Goal of the exercise> Please filter the entries and return only the lines that include "choose".

Provided entries>
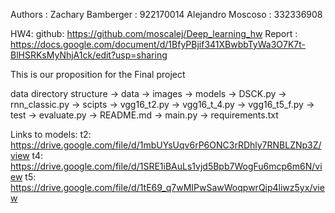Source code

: Authors :       Zachary Bamberger : 922170014
                Alejandro Moscoso : 332336908

HW4:            github:  https://github.com/moscalej/Deep_learning_hw
                Report : https://docs.google.com/document/d/1BfyPBjif341XBwbbTyWa3O7K7t-BlHSRKsMyNhjA1ck/edit?usp=sharing

This is our proposition for the Final project

data directory structure
-> data
    -> images
-> models
    -> DSCK.py
    -> rnn_classic.py
-> scipts
    -> vgg16_t2.py
    -> vgg16_t_4.py
    -> vgg16_t5_f.py
-> test
    -> evaluate.py
-> README.md
-> main.py
-> requirements.txt


Links to models:
t2: https://drive.google.com/file/d/1mbUYsUqv6rP6ONC3rRDhly7RNBLZNp3Z/view
t4: https://drive.google.com/file/d/1SRE1iBAuLs1vjd5Bpb7WogFu6mcp6m6N/view
t5: https://drive.google.com/file/d/1tE69_q7wMIPwSawWoqpwrQip4liwz5yx/view
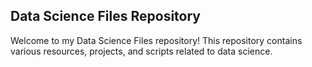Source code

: ## Data Science Files Repository
Welcome to my Data Science Files repository! This repository contains various resources, projects, and scripts related to data science. 
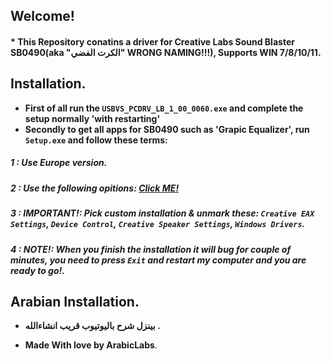 ## Welcome!

#### * **This Repository conatins a driver for Creative Labs Sound Blaster SB0490(aka "الكرت الفضي" WRONG NAMING!!!), Supports WIN 7/8/10/11.**

## Installation.

- **First of all run the `USBVS_PCDRV_LB_1_00_0060.exe` and complete the setup normally 'with restarting'**
- **Secondly to get all apps for SB0490 such as 'Grapic Equalizer', run `Setup.exe` and follow these terms:**
##### 1 : **Use Europe version.**
##### 2 : **Use the following opitions: [Click ME!](https://i.imgur.com/asc3WzN.png)**
##### 3 : **IMPORTANT!: Pick custom installation & unmark these: `Creative EAX Settings`, `Device Control`, `Creative Speaker Settings`, `Windows Drivers`.**
##### 4 : **NOTE!: When you finish the installation it will bug for couple of minutes, you need to press `Exit` and restart my computer and you are ready to go!.**

## Arabian Installation.

- **بينزل شرح باليوتيوب قريب انشاءالله .**

- **Made With love by ArabicLabs**.
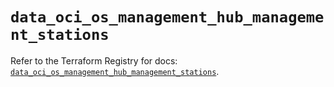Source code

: # `data_oci_os_management_hub_management_stations`

Refer to the Terraform Registry for docs: [`data_oci_os_management_hub_management_stations`](https://registry.terraform.io/providers/oracle/oci/6.18.0/docs/data-sources/os_management_hub_management_stations).
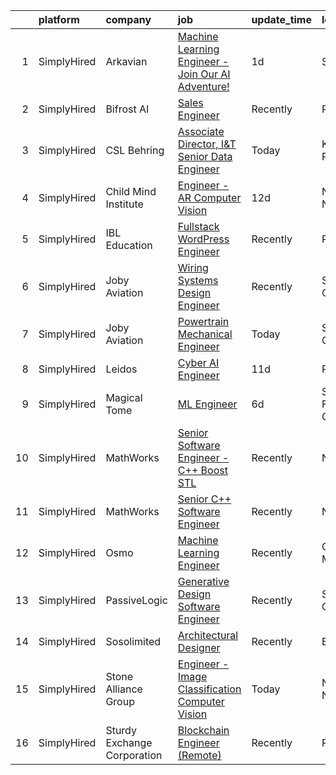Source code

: 

|    | platform    | company                     | job                                                                                                                                                                | update_time   | location            |
|---:|:------------|:----------------------------|:-------------------------------------------------------------------------------------------------------------------------------------------------------------------|:--------------|:--------------------|
|  1 | SimplyHired | Arkavian                    | [Machine Learning Engineer - Join Our AI Adventure!](https://www.simplyhired.com/job/oKRVOmJNx9JJAnueo2NJKrYBT1NJRe15AtCwCM3DcKqoMCTvn1-7UQ?q=generative+engineer) | 1d            | Seattle, WA         |
|  2 | SimplyHired | Bifrost AI                  | [Sales Engineer](https://www.simplyhired.com/job/j61vVMNQbCruqry4RQG3DAKCOVIBhLYNL-gRwaXNIL7oAy4CBooggA?q=generative+engineer)                                     | Recently      | Remote              |
|  3 | SimplyHired | CSL Behring                 | [Associate Director, I&T Senior Data Engineer](https://www.simplyhired.com/job/1g2uCSAPFuERnBZWPF8afLBRFM9OrPSmka2QSjETaBi93kq3gru9WA?q=generative+engineer)       | Today         | King of Prussia, PA |
|  4 | SimplyHired | Child Mind Institute        | [Engineer - AR Computer Vision](https://www.simplyhired.com/job/UmeI_6Wreb3btcTDQgj0BL8lb4UhDxZD0bx47DdqaY6kxlTVvyZIqw?q=generative+engineer)                      | 12d           | New York, NY        |
|  5 | SimplyHired | IBL Education               | [Fullstack WordPress Engineer](https://www.simplyhired.com/job/GXpABDCIFVMkpuoXHC0ybGP6b24grbkL6EHP_ngIpLGbIYo0Iw_Yvg?q=generative+engineer)                       | Recently      | Remote              |
|  6 | SimplyHired | Joby Aviation               | [Wiring Systems Design Engineer](https://www.simplyhired.com/job/6d8NmxhUjNvSc1gqZ73DGNquJW2c6AUwS5XQquWE-xJ5UHQAjOrm_Q?q=generative+engineer)                     | Recently      | Santa Cruz, CA      |
|  7 | SimplyHired | Joby Aviation               | [Powertrain Mechanical Engineer](https://www.simplyhired.com/job/6Hkj3WS2Q3AUrGOlVH_d53J1gmo8MfE0fmDLgAUw7TnO3ne0I55wWg?q=generative+engineer)                     | Today         | San Carlos, CA      |
|  8 | SimplyHired | Leidos                      | [Cyber AI Engineer](https://www.simplyhired.com/job/hTtNgtnfk9OhRWNYMDF6Z8tM9Hckc-2rJTUTmlY6Eg73cjrzOTYehg?q=generative+engineer)                                  | 11d           | Remote              |
|  9 | SimplyHired | Magical Tome                | [ML Engineer](https://www.simplyhired.com/job/8hnfwUDWakW-_VJBoH8afjvi4COFVbwrtwVf9BTd9NkSKwuqXqrX5g?q=generative+engineer)                                        | 6d            | San Francisco, CA   |
| 10 | SimplyHired | MathWorks                   | [Senior Software Engineer - C++ Boost STL](https://www.simplyhired.com/job/V1kucpOsE3Tvo4eoS9um2K7yGKf97jaR2FypeSImETT5G7UKsclOsg?q=generative+engineer)           | Recently      | Natick, MA          |
| 11 | SimplyHired | MathWorks                   | [Senior C++ Software Engineer](https://www.simplyhired.com/job/dwdXkE_8ssH1Zc0i2plZZdy24kyOQHJkNZ4que5g_8RpYUe97rqkAw?q=generative+engineer)                       | Recently      | Natick, MA          |
| 12 | SimplyHired | Osmo                        | [Machine Learning Engineer](https://www.simplyhired.com/job/6TG2RLUnOFItU4LTSMatHKGdAya-AUsUBxW6x5n9fv6r1aBA1-Yhcg?q=generative+engineer)                          | Recently      | Cambridge, MA       |
| 13 | SimplyHired | PassiveLogic                | [Generative Design Software Engineer](https://www.simplyhired.com/job/41i65CiWMiouj0lzQx-2AtP79bordSsj-eD0DSqKpvtER5ONpTs4VQ?q=generative+engineer)                | Recently      | Salt Lake City, UT  |
| 14 | SimplyHired | Sosolimited                 | [Architectural Designer](https://www.simplyhired.com/job/1wnZZjS_T2B-Khb33FLg8m5W26VpFJO-O7M0joPbDLzOi2-l3WqCTg?q=generative+engineer)                             | Recently      | Boston, MA          |
| 15 | SimplyHired | Stone Alliance Group        | [Engineer - Image Classification Computer Vision](https://www.simplyhired.com/job/0N_ngWLa43A0D6xqMW5VEX5-_bKwEnyV7Z7gvG5zIxSFmgL-1vFUQg?q=generative+engineer)    | Today         | New York, NY        |
| 16 | SimplyHired | Sturdy Exchange Corporation | [Blockchain Engineer (Remote)](https://www.simplyhired.com/job/Hpr4NleclmbTKEeKavqdKlrN5-NCBT_NUdopMAGgXpFE0rmyleAqYA?q=generative+engineer)                       | Recently      | Remote              |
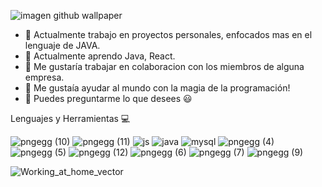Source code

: 
![imagen github wallpaper](https://github.com/marlon7piri/marlon7piri/assets/110213632/1a892ae6-89eb-4029-b0fd-1e0dd95aed69)



- 🔭 Actualmente trabajo en proyectos personales, enfocados mas en el lenguaje de JAVA.
- 🌱 Actualmente aprendo Java, React.
- 👯 Me gustaría trabajar en colaboracion con los miembros de alguna empresa.
- 🤔 Me gustaía ayudar al mundo con la magia de la programación!
- 💬 Puedes preguntarme lo que desees 😃

Lenguajes y Herramientas 💻

![pngegg (10)](https://github.com/marlon7piri/marlon7piri/assets/110213632/8dcb17be-e0a7-4104-90a8-55553f33e8aa)
![pngegg (11)](https://github.com/marlon7piri/marlon7piri/assets/110213632/6c6d2fd4-feaa-45f3-9f1d-a3dec381aa72)
![js](https://github.com/marlon7piri/marlon7piri/assets/110213632/ca938d5c-fb3d-43c2-b620-b5ee28759f95)
![java](https://github.com/marlon7piri/marlon7piri/assets/110213632/90e2599a-05fd-4c07-bc0f-2d556fa38f93)
![mysql](https://github.com/marlon7piri/marlon7piri/assets/110213632/1ae50ac7-9b80-4214-84ad-73123bb17339)
![pngegg (4)](https://github.com/marlon7piri/marlon7piri/assets/110213632/e344899c-eb74-4324-b187-412b73899d25)
![pngegg (5)](https://github.com/marlon7piri/marlon7piri/assets/110213632/567e1d01-c50f-48c6-bb12-236db28e98e0)
![pngegg (12)](https://github.com/marlon7piri/marlon7piri/assets/110213632/3987b174-3d19-4843-ad33-d4773dbf1c57)
![pngegg (6)](https://github.com/marlon7piri/marlon7piri/assets/110213632/492310de-77aa-4834-a38f-256f089dd4e4)
![pngegg (7)](https://github.com/marlon7piri/marlon7piri/assets/110213632/1d1060a4-d408-44ea-aca6-b293c3a3cd2d)
![pngegg (9)](https://github.com/marlon7piri/marlon7piri/assets/110213632/9c6edf4a-84bf-41ba-9211-ba4e65996dfa)


![Working_at_home_vector](https://github.com/marlon7piri/marlon7piri/assets/110213632/332844d2-7506-4667-abb7-96b76c4dd5b9)




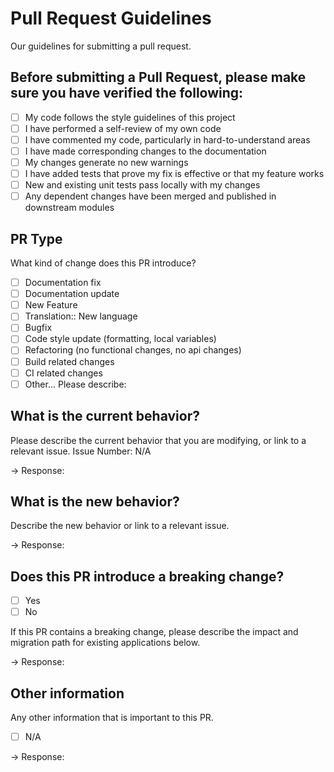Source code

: # Pull Request Guidelines

Our guidelines for submitting a pull request.

## Before submitting a Pull Request, please make sure you have verified the following:

- [ ] My code follows the style guidelines of this project
- [ ] I have performed a self-review of my own code
- [ ] I have commented my code, particularly in hard-to-understand areas
- [ ] I have made corresponding changes to the documentation
- [ ] My changes generate no new warnings
- [ ] I have added tests that prove my fix is effective or that my feature works
- [ ] New and existing unit tests pass locally with my changes
- [ ] Any dependent changes have been merged and published in downstream modules

## PR Type

What kind of change does this PR introduce?

<!-- Please check the one that applies to this PR using "x". -->
- [ ] Documentation fix
- [ ] Documentation update
- [ ] New Feature
- [ ] Translation:: New language
- [ ] Bugfix
- [ ] Code style update (formatting, local variables)
- [ ] Refactoring (no functional changes, no api changes)
- [ ] Build related changes
- [ ] CI related changes
- [ ] Other... Please describe:

## What is the current behavior?

Please describe the current behavior that you are modifying, or link to a relevant issue.
Issue Number: N/A

-> Response:

## What is the new behavior?

Describe the new behavior or link to a relevant issue.

-> Response:  

## Does this PR introduce a breaking change?

- [ ] Yes
- [ ] No

If this PR contains a breaking change, please describe the impact and migration path for existing applications below.

-> Response:

## Other information

Any other information that is important to this PR.

- [ ] N/A

-> Response:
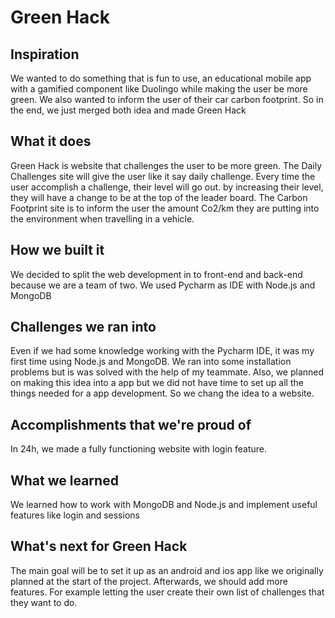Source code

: # Green Hack
## Inspiration
We wanted to do something that is fun to use, an educational mobile app with a gamified component like Duolingo while making the user be more green. We also wanted to inform the user of their car carbon footprint. So in the end, we just merged both idea and made Green Hack
## What it does
Green Hack is website that challenges the user to be more green. The Daily Challenges site will give the user like it say daily challenge. Every time the user accomplish a challenge, their level will go out. by increasing their level, they will have a change to be at the top of the leader board. The Carbon Footprint site is to inform the user the amount Co2/km they are putting into the environment when travelling in a vehicle.
## How we built it
We decided to split the web development in to front-end and back-end because we are a team of two. We used Pycharm as IDE with Node.js and MongoDB
## Challenges we ran into
Even if we had some knowledge working with the Pycharm IDE, it was my first time using Node.js and MongoDB. We ran into some installation problems but is was solved with the help of my teammate. Also, we planned on making this idea into a app but we did not have time to set up all the things needed for a app development. So we chang the idea to a website.
## Accomplishments that we're proud of
In 24h, we made a fully functioning website with login feature.
## What we learned
We learned how to work with MongoDB and Node.js and implement useful features like login and sessions
## What's next for Green Hack
The main goal will be to set it up as an android and ios app like we originally planned at the start of the project. Afterwards, we should add more features. For example letting the user create their own list of challenges that they want to do.
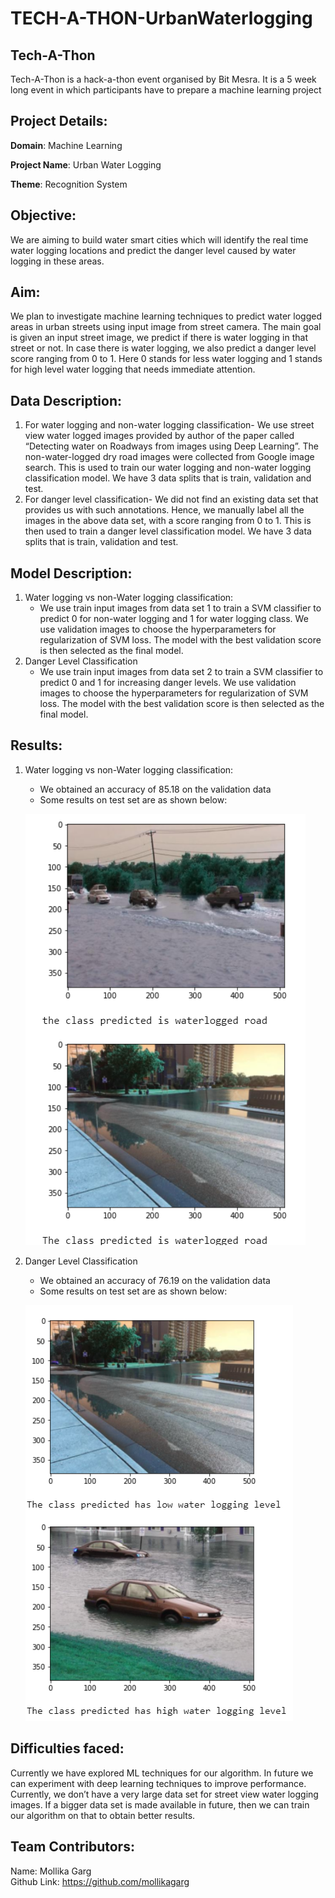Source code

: # TECH-A-THON-UrbanWaterlogging

## Tech-A-Thon
Tech-A-Thon is a hack-a-thon event organised by Bit Mesra. It is a 5 week long event in which participants have to prepare a machine learning project

## Project Details:
**Domain**: Machine Learning

**Project Name**: Urban Water Logging

**Theme**: Recognition System

## Objective: 
We are aiming to build water smart cities which will identify the real time water logging locations and predict the danger level caused by water logging in these areas.

## Aim:
We plan to investigate machine learning techniques to predict water logged areas in urban streets using input image from street camera. The main goal is given an input street image, we predict if there is water logging in that street or not. In case there is water logging, we also predict a danger level score ranging from 0 to 1. Here 0 stands for less water logging and 1 stands for high level water logging that needs immediate attention.

## Data Description:
1)	For water logging and non-water logging classification-
We use street view water logged images provided by author of the paper called “Detecting water on Roadways from images using Deep Learning”. The non-water-logged dry road images were collected from Google image search. This is used to train our water logging and non-water logging classification model. We have 3 data splits that is train, validation and test.
2)	For danger level classification-
We did not find an existing data set that provides us with such annotations. Hence, we manually label all the images in the above data set, with a score ranging from 0 to 1. This is then used to train a danger level classification model. We have 3 data splits that is train, validation and test.

## Model Description:
1)	Water logging vs non-Water logging classification:
    * We use train input images from data set 1 to train a SVM classifier to predict 0 for non-water logging and 1 for water logging class. We use validation images to choose the hyperparameters for regularization of SVM loss. The model with the best validation score is then selected as the final model.
2) Danger Level Classification
   * We use train input images from data set 2 to train a SVM classifier to predict 0 and 1 for increasing danger levels. We use validation images to choose the hyperparameters for regularization of SVM loss. The model with the best validation score is then selected as the final model.

## Results:
1) Water logging vs non-Water logging classification:
   * We obtained an accuracy of 85.18 on the validation data
   * Some results on test set are as shown below:
 
   ![](Images/Waterlogging.png)
2) Danger Level Classification
   * We obtained an accuracy of 76.19 on the validation data
   * Some results on test set are as shown below:
  
   ![](Images/DangerLevel.png)

## Difficulties faced:
Currently we have explored ML techniques for our algorithm. In future we can experiment with deep learning techniques to improve performance. Currently, we don’t have a very large data set for street view water logging images. If a bigger data set is made available in future, then we can train our algorithm on that to obtain better results.
             
## Team Contributors:
Name: Mollika Garg                                                      
Github Link: https://github.com/mollikagarg

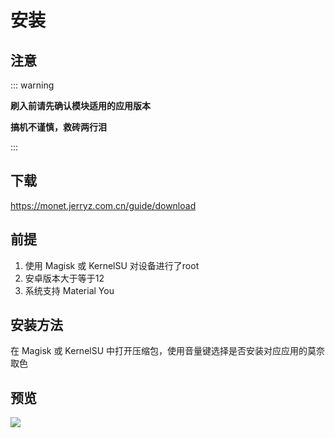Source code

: # 安装

## 注意

::: warning

**刷入前请先确认模块适用的应用版本**

**搞机不谨慎，救砖两行泪**

:::

## 下载

https://monet.jerryz.com.cn/guide/download

## 前提

1. 使用 Magisk 或 KernelSU 对设备进行了root
2. 安卓版本大于等于12
3. 系统支持 Material You

## 安装方法

在 Magisk 或 KernelSU 中打开压缩包，使用音量键选择是否安装对应应用的莫奈取色

## 预览

![](/1.png)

Task result>
    * We use train input images from data set 1 to train a SVM classifier to predict 0 for non-water logging and 1 for water logging class. We use validation images to choose the hyperparameters for regularization of SVM loss. The model with the best validation score is then selected as the final model.
   * We use train input images from data set 2 to train a SVM classifier to predict 0 and 1 for increasing danger levels. We use validation images to choose the hyperparameters for regularization of SVM loss. The model with the best validation score is then selected as the final model.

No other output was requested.